Data-prep for new portuguese RoBERTa from scratch

I’m a NLP researcher from Brazil and our team is training RoBERTa base from scratch with around ~60GB Portuguese dataset. We plan on releasing it on HF model hub. Regarding data-prep, we have two options for documents longer than 512 tokens (maxlen):

  1. Truncate the data point and discard the rest

  2. Break long data points into smaller chunks of 512 tokens (generating new data points)

What are your opinions on these approaches?

My opinion is that you should break long data into smaller chunks.

One of the advantages of RoBERTa over BERT comes from the fact that it uses more data. if you throw away all but your first 512 tokens in each document, you will lose the “more data” advantage.

Liu et al created English RoBERTa using DOC-SENTENCES or FULL-SENTENCES regimes, either of which uses most of the words in each document, not just the first 512 tokens.
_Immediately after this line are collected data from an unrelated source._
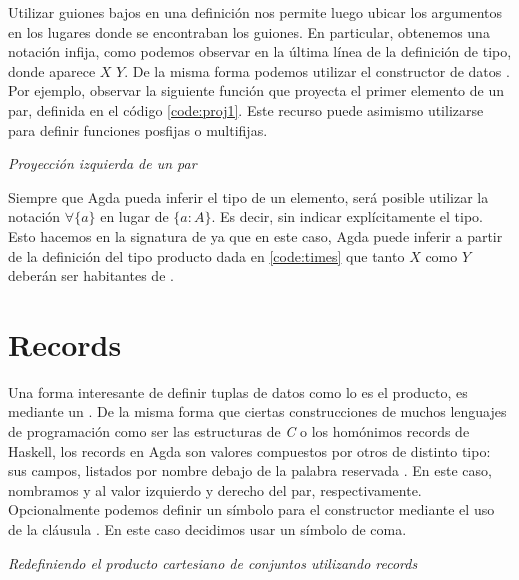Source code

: Utilizar guiones bajos en una definición nos permite luego ubicar los argumentos en los lugares donde se encontraban los guiones. En particular, obtenemos una notación infija, como podemos observar en la última línea de la definición de tipo, donde aparece $X$ \AgdaDatatype{$\times$} $Y$. De la misma forma podemos utilizar el constructor de datos \AgdaInductiveConstructor{$\_,\_$}. Por ejemplo, observar la siguiente función que proyecta el primer elemento de un par, definida en el código \ref{code:proj1}. Este recurso puede asimismo utilizarse para definir funciones posfijas o multifijas.

\begin{agdacode}{\it Proyección izquierda de un par}\label{code:proj1}

\end{agdacode}

Siempre que Agda pueda inferir el tipo de un elemento, será posible utilizar la notación $\forall\{a\}$ en lugar de $\{a : A\}$. Es decir, sin indicar explícitamente el tipo. Esto hacemos en la signatura de  ya que en este caso, Agda puede inferir a partir de la definición del tipo producto dada en \ref{code:times} que tanto $X$ como $Y$ deberán ser habitantes de .

\section{Records}\label{agda:record}

Una forma interesante de definir tuplas de datos como lo es el producto, es mediante un . De la misma forma que ciertas construcciones de muchos lenguajes de programación como ser las estructuras de {\it C} o los homónimos records de Haskell, los records en Agda son valores compuestos por otros de distinto tipo: sus campos, listados por nombre debajo de la palabra reservada . En este caso, nombramos  y  al valor izquierdo y derecho del par, respectivamente. Opcionalmente podemos definir un símbolo para el constructor mediante el uso de la cláusula . En este caso decidimos usar un símbolo de coma.

\begin{agdacode}{\it Redefiniendo el producto cartesiano de conjuntos utilizando records} \label{code:record:producto}

\end{agdacode}

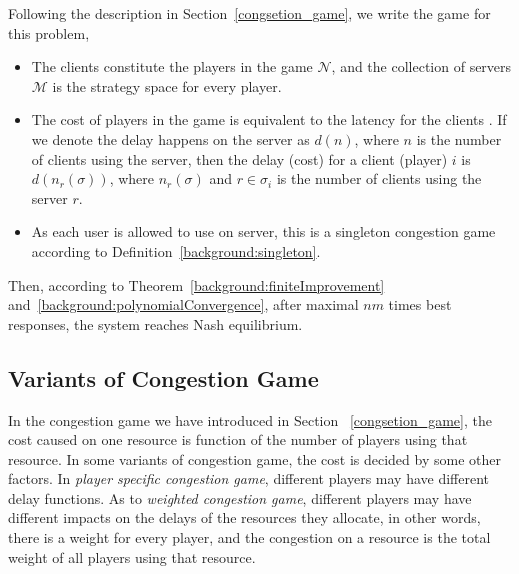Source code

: Following the description in Section~\ref{congsetion_game}, we write the game for this problem, 
\begin{itemize}
\item The clients constitute the players in the game $\mathcal{N}$, and the collection of servers $\mathcal{M}$ is the strategy space for every player.
\item The cost of players in the game is equivalent to the latency for the clients .
If we denote the delay happens on the server as $d(n)$, where $n$ is the number of clients using the server, then the delay (cost) for a client (player) $i$ is $d(n_r(\sigma))$, where $n_r(\sigma)$ and $r\in \sigma_i$ is the number of clients using the server $r$.
\item As each user is allowed to use on server, this is a singleton congestion game according to Definition~\ref{background:singleton}.
\end{itemize}

Then, according to Theorem~\ref{background:finiteImprovement} and~\ref{background:polynomialConvergence}, after maximal $nm$ times best responses, the system reaches Nash equilibrium.








\subsection{Variants of Congestion Game}
In the congestion game we have introduced in Section ~\ref{congsetion_game}, the cost caused on one resource is function of the number of players using that resource.
In some variants of congestion game, the cost is decided by some other factors.
In \textit{player specific congestion game}, different players may have different delay functions.
As to \textit{weighted congestion game}, different players may have different impacts on the delays of the resources they allocate, in other words, there is a weight for every player, and the congestion on a resource is the total weight of all players using that resource.

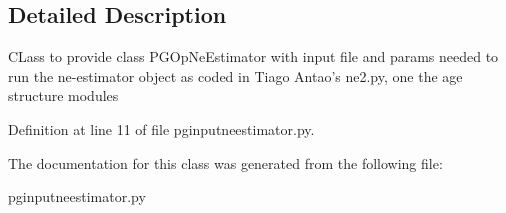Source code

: \subsection{Detailed Description}
\begin{DoxyVerb}CLass to provide class PGOpNeEstimator
with input file and params needed to run
the ne-estimator object as coded in Tiago Antao's
ne2.py, one the age structure modules
\end{DoxyVerb}
 

Definition at line 11 of file pginputneestimator.\+py.



The documentation for this class was generated from the following file\+:\begin{DoxyCompactItemize}
\item 
pginputneestimator.\+py\end{DoxyCompactItemize}
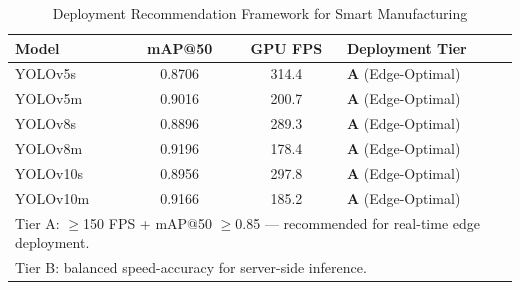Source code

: 
\begin{table}[!htbp]
\centering
\caption{Deployment Recommendation Framework for Smart Manufacturing}
\label{tab:deployment}
\begin{tabular}{l c c l}
\toprule
\textbf{Model} & \textbf{mAP@50} & \textbf{GPU FPS} & \textbf{Deployment Tier} \\
\midrule
YOLOv5s & 0.8706 & 314.4 & \textbf{A} (Edge-Optimal) \\
YOLOv5m & 0.9016 & 200.7 & \textbf{A} (Edge-Optimal) \\
YOLOv8s & 0.8896 & 289.3 & \textbf{A} (Edge-Optimal) \\
YOLOv8m & 0.9196 & 178.4 & \textbf{A} (Edge-Optimal) \\
YOLOv10s & 0.8956 & 297.8 & \textbf{A} (Edge-Optimal) \\
YOLOv10m & 0.9166 & 185.2 & \textbf{A} (Edge-Optimal) \\
\bottomrule
\multicolumn{4}{l}{\footnotesize Tier A: $\geq$150 FPS + mAP@50 $\geq$0.85 — recommended for real-time edge deployment.} \\
\multicolumn{4}{l}{\footnotesize Tier B: balanced speed-accuracy for server-side inference.} \\
\end{tabular}
\end{table}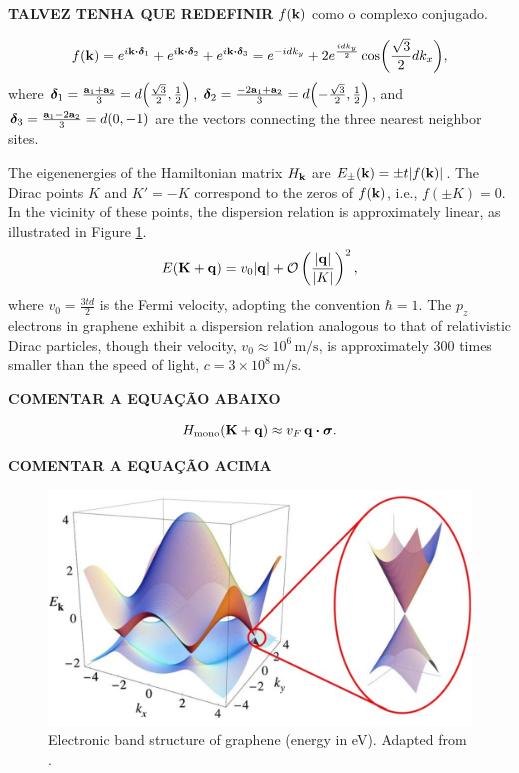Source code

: \textbf{TALVEZ TENHA QUE REDEFINIR} $f({\vb{k}})$ como o complexo conjugado.

\begin{equation} \label{eq:monolayer-fk}
f(\k) = e^{i \k \vdot \bm{\delta}_1} + e^{i \k \vdot \bm{\delta}_2} + e^{i \k \vdot \bm{\delta}_3} =
e^{-idk_y} + 2 e^{\frac{idk_y}{2}} \cos(\frac{\sqrt{3}}{2} dk_x),
\end{equation}
where \(\bm{\delta}_1 = \frac{{\vb{a}}_1 + {\vb{a}}_2}{3} = d \qty(\frac{\sqrt{3}}{2}, \frac{1}{2})\), \(\bm{\delta}_2 = \frac{-2 {\vb{a}}_1 + {\vb{a}}_2}{3} = d \qty(-\frac{\sqrt{3}}{2}, \frac{1}{2})\), and \(\bm{\delta}_3 = \frac{{\vb{a}}_1 - 2 {\vb{a}}_2}{3} = d \qty(0, -1)\) are the vectors connecting the three nearest neighbor sites.

The eigenenergies of the Hamiltonian matrix \(H_{\vb{k}}\) are \(E_\pm({\vb{k}}) = \pm t \abs{f({\vb{k}})}\). The Dirac points \(K\) and \(K' = -K\) correspond to the zeros of \(f({\vb{k}})\), i.e., \(f(\pm K) = 0\). In the vicinity of these points, the dispersion relation is approximately linear, as illustrated in Figure \ref{fig:monolayer_dispersion}.
\begin{equation} \label{eq:linear_Ek_monolayer}
E({\vb{K}} + {\vb{q}}) = v_0 \abs{{\vb{q}}} + \mathcal{O}\left(\frac{\abs{{\vb{q}}}}{\abs{K}}\right)^2,
\end{equation}
where \( v_0 = \frac{3td}{2} \) is the Fermi velocity, adopting the convention \(\hbar = 1\). The \(p_z\) electrons in graphene exhibit a dispersion relation analogous to that of relativistic Dirac particles, though their velocity, \(v_0 \approx 10^6 \, \text{m/s}\), is approximately 300 times smaller than the speed of light, \(c = 3 \times 10^8 \, \text{m/s}\).

\textbf{COMENTAR A EQUAÇÃO ABAIXO}

$$
H_{\text{mono}}(\K + \q) \approx v_F \, \q \vdot \bm{\sigma}.
$$

\textbf{COMENTAR A EQUAÇÃO ACIMA}

\begin{figure}[H]
\centering
\includegraphics[width=0.8\linewidth]{fig/monolayer_dispersion.png}
\caption{Electronic band structure of graphene (energy in eV). Adapted from \cite{geim2009}.}
\label{fig:monolayer_dispersion}
\end{figure}

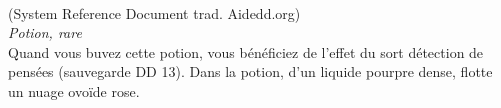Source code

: \\
{\small (System Reference Document trad. Aidedd.org)}\\
{\small \it Potion, rare}\\
Quand vous buvez cette potion, vous bénéficiez de l'effet du sort détection de pensées (sauvegarde DD 13). Dans la potion, d'un liquide pourpre dense, flotte un nuage ovoïde rose. \\

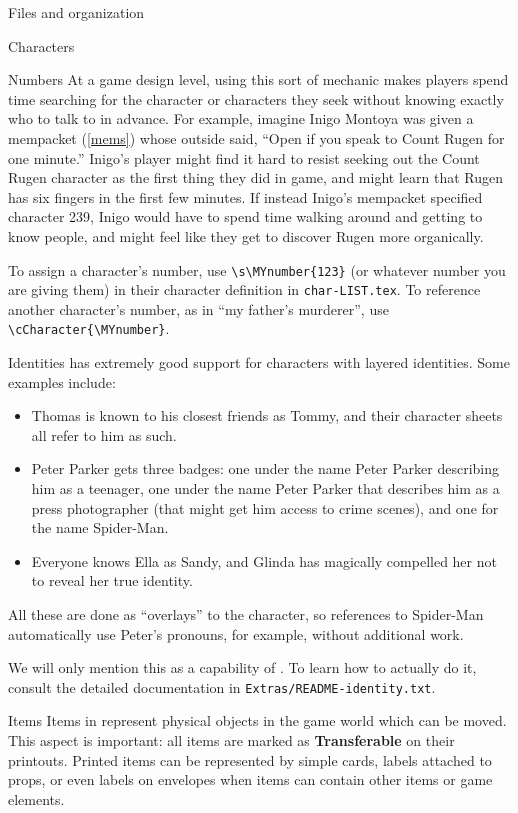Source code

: \documentclass[sheet]{GameTexBase}
\begin{document}
\begin{section}{Files and organization}
\begin{subsection}{Characters}
\begin{subsubsection}{Numbers}
At a game design level, using this sort of mechanic makes players spend time searching for the character or characters they seek without knowing exactly who to talk to in advance.  For example, imagine Inigo Montoya was given a
mempacket (\ref{mems}) whose outside said, ``Open if you speak to Count Rugen for one minute.''  Inigo's player might find it hard to resist seeking out the Count Rugen character as the first thing they did in game, and might learn that Rugen has six fingers in the first few minutes.  If instead Inigo's mempacket specified character 239, Inigo would have to spend time walking around and getting to know people, and might feel like they get to discover Rugen more organically.

To assign a character's number, use \lstinline|\s\MYnumber{123}| (or whatever number you are giving them) in their character definition in \lstinline|char-LIST.tex|.
To reference another character's number, as in ``my father's murderer'', use \lstinline|\cCharacter{\MYnumber}|.
\end{subsubsection}
\begin{subsubsection}{Identities}
\label{identities}
\gametex{} has extremely good support for characters with layered identities.  Some examples include:
\begin{itemize}
\item Thomas is known to his closest friends as Tommy, and their character sheets all refer to him as such.
\item Peter Parker gets three badges: one under the name Peter Parker describing him as a teenager, one under the name Peter Parker that describes him as a press photographer (that might get him access to crime scenes), and one for the name Spider-Man.
\item Everyone knows Ella as Sandy, and Glinda has magically compelled her not to reveal her true identity.
\end{itemize}
All these are done as ``overlays'' to the character, so references to Spider-Man automatically use Peter's pronouns, for example, without additional work.

We will only mention this as a capability of \gametex{}.  To learn how to actually do it, consult the detailed documentation in \lstinline|Extras/README-identity.txt|.
\end{subsubsection}
\end{subsection}
\begin{subsection}{Items}
Items in \gametex{} represent physical objects in the game world which can be moved.  This aspect is important: all items are marked as \textbf{Transferable} on their printouts.
Printed \gametex{} items can be represented by simple cards, labels attached to props, or even labels on envelopes when items can contain other items or game elements.


\end{subsection}
\end{section}
\end{document}
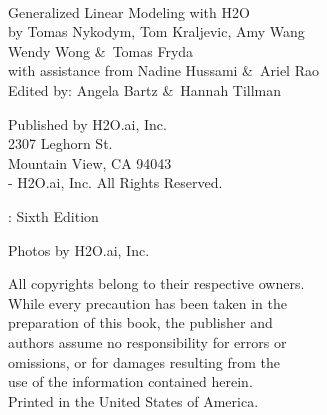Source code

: 
\newpage
\restoregeometry

\null\vfill %

\thispagestyle{empty}%


{\raggedright\vfill\ 

Generalized Linear Modeling with H2O\\

by Tomas Nykodym, Tom Kraljevic, Amy Wang \\ 
Wendy Wong \&\ Tomas Fryda \\
with assistance from Nadine Hussami \&\ Ariel Rao \\
Edited by: Angela Bartz \&\ Hannah Tillman

\bigskip
  Published by H2O.ai, Inc. \\
2307 Leghorn St. \\
Mountain View, CA 94043\\
\bigskip
{}-\the\year \hspace{1pt} H2O.ai, Inc. All Rights Reserved. 
\bigskip

\monthname \hspace{1pt}  \the\year: Sixth Edition
\bigskip

Photos by \textcopyright H2O.ai, Inc.
\bigskip

All copyrights belong to their respective owners.\\
While every precaution has been taken in the\\
preparation of this book, the publisher and\\
authors assume no responsibility for errors or\\
omissions, or for damages resulting from the\\
use of the information contained herein.\\
\bigskip
Printed in the United States of America. 
}

\newpage
\thispagestyle{empty}%
\tableofcontents
\thispagestyle{empty}%



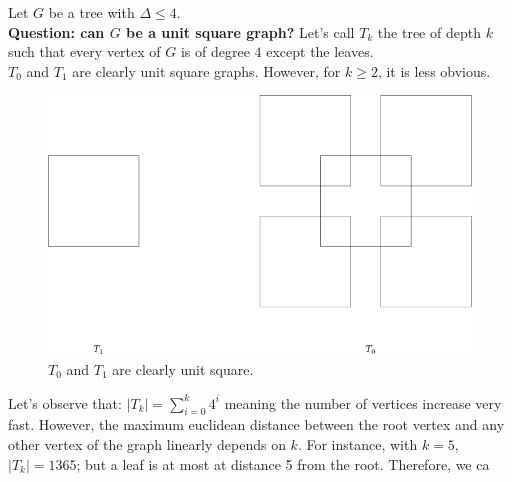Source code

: \documentclass[12pt]{article}
\begin{document}
\theoremstyle{definition}
\newtheorem{definition}{Definition}[section]

\theoremstyle{remark}
\newtheorem*{remark}{Remark}
\newtheorem{theorem}{Theorem}[section]
\newtheorem{lemma}[theorem]{Lemma}

Let $G$ be a tree with $\Delta \le 4$.\\
\textbf{Question: can $G$ be a unit square graph?} 
Let's call $T_k$ the tree of depth $k$ such that every vertex of $G$ is of degree $4$ except the leaves. \\
$T_0$ and $T_1$ are clearly unit square graphs. However, for $k \ge 2$, it is less obvious. 

\begin{figure}[H]
    \centering
    \includegraphics[scale = 0.4]{any_tree.png}
    \caption{$T_0$ and $T_1$ are clearly unit square.}
\end{figure}

Let's observe that: $|T_k| = \sum_{i=0}^{k} 4^i$ meaning the number of vertices increase very fast. However, the maximum euclidean distance between the root vertex and any other vertex of the graph linearly depends on $k$.
For instance, with $k = 5$, $|T_k| = 1365$; but a leaf is at most at distance 5 from the root. Therefore, we ca 
\end{document}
FULL-SENTENCES: each input is packed with full sentences sampled contiguously from one or more documents […] inputs may cross document boundaries.

DOC-SENTENCES: Inputs are constructed similarly to FULL-SENTENCES, except that they may not cross document boundaries.

I am not an expert, but I’m pretty sure that is correct.

The next two ideas are only speculation:

It might be even better if you could align the start of each chunk with the start of a sentence (but I don’t actually know whether that would make any difference).

Liu et al used 160GB of data. Since you have only 60GB, you might consider sampling your data several times with the splits in different positions. Maybe you could wrap each document into itself (ie once you reach the end of that document, if you haven’t reached a 512-token boundary, start again from the beginning of it.)

Sorry for taking so long to reply. Your answer was very helpful to me and to my team. Thank you very much! We have trained RoBERTa from scratch on a portuguese corpora and plan to release it for the public eventually.